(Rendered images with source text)
————————

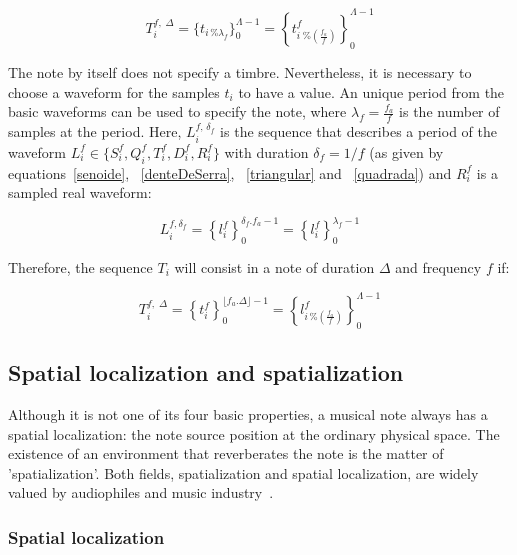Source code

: \documentclass[
 aip,
 jmp,
 amsmath,amssymb,
 reprint,
]{revtex4-1}
\begin{document}
\begin{equation}\label{eq:notaBasica}
T_i^{f,\; \Delta}=\{t_{i \, \% \lambda_f} \}_0^{\Lambda-1}= \left \{t^f_{i \; \% \left( \frac{f_a}{f} \right) } \right \}_0^{\Lambda-1}
\end{equation}

The note by itself does not specify a timbre. Nevertheless, it is necessary to choose a waveform for the samples $t_i$ to have a value. An unique period from the basic waveforms can be used to specify the note, where $\lambda_f=\frac{f_a}{f}$ is the number of samples at the period. Here, $L_i^{f,\, \delta_f} $ is the sequence that describes a period of the waveform $L_i^f \in \{S_i^f,Q_i^f,T_i^f,D_i^f,R_i^f \}$ with duration $\delta_f=1/f$ (as given by equations~\ref{senoide}, ~\ref{denteDeSerra}, ~\ref{triangular} and ~\ref{quadrada}) and $R_i^f$ is a sampled real waveform:

\begin{equation}\label{periodoUnico}
L_i^{f , \delta_f } = \left\{ l_i^f \right\}_0^{\delta_f . f_a -1}=\left\{ l_i^f \right\}_0^{\lambda_f-1}
\end{equation}

Therefore, the sequence $T_i$ will consist in a note of duration $\Delta$ and frequency $f$ if:

\begin{equation}\label{eq:notaBasicaTimbre}
T_i^{f,\; \Delta}=\left\{t_i^f\right\}_0^{\lfloor f_a . \Delta \rfloor -1}=\left \{ l^f_{i\,\%\left(\frac{f_a}{f}\right)} \right \}_0^{\Lambda-1}
\end{equation}

\subsection{Spatial localization and spatialization}\label{subsec:spac}

Although it is not one of its four basic properties, a musical note always has a spatial localization: the note source position at the ordinary physical space. The existence of an environment that reverberates the note is the matter of 'spatialization'. Both fields, spatialization and spatial localization, are widely valued by audiophiles and music industry~\cite{floEsp}. 

\subsubsection{Spatial localization}
\end{document}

————————

__WORK INSTRUCTIONS__
Copy every record exactly, but skip the pictures.

__ANSWER FOR THE TASK__
Source code

: \documentclass[
 aip,
 jmp,
 amsmath,amssymb,
 reprint,
]{revtex4-1}
\begin{document}
\begin{equation}\label{eq:notaBasica}
T_i^{f,\; \Delta}=\{t_{i \, \% \lambda_f} \}_0^{\Lambda-1}= \left \{t^f_{i \; \% \left( \frac{f_a}{f} \right) } \right \}_0^{\Lambda-1}
\end{equation}

The note by itself does not specify a timbre. Nevertheless, it is necessary to choose a waveform for the samples $t_i$ to have a value. An unique period from the basic waveforms can be used to specify the note, where $\lambda_f=\frac{f_a}{f}$ is the number of samples at the period. Here, $L_i^{f,\, \delta_f} $ is the sequence that describes a period of the waveform $L_i^f \in \{S_i^f,Q_i^f,T_i^f,D_i^f,R_i^f \}$ with duration $\delta_f=1/f$ (as given by equations~\ref{senoide}, ~\ref{denteDeSerra}, ~\ref{triangular} and ~\ref{quadrada}) and $R_i^f$ is a sampled real waveform:

\begin{equation}\label{periodoUnico}
L_i^{f , \delta_f } = \left\{ l_i^f \right\}_0^{\delta_f . f_a -1}=\left\{ l_i^f \right\}_0^{\lambda_f-1}
\end{equation}

Therefore, the sequence $T_i$ will consist in a note of duration $\Delta$ and frequency $f$ if:

\begin{equation}\label{eq:notaBasicaTimbre}
T_i^{f,\; \Delta}=\left\{t_i^f\right\}_0^{\lfloor f_a . \Delta \rfloor -1}=\left \{ l^f_{i\,\%\left(\frac{f_a}{f}\right)} \right \}_0^{\Lambda-1}
\end{equation}

\subsection{Spatial localization and spatialization}\label{subsec:spac}

Although it is not one of its four basic properties, a musical note always has a spatial localization: the note source position at the ordinary physical space. The existence of an environment that reverberates the note is the matter of 'spatialization'. Both fields, spatialization and spatial localization, are widely valued by audiophiles and music industry~\cite{floEsp}. 

\subsubsection{Spatial localization}
\end{document}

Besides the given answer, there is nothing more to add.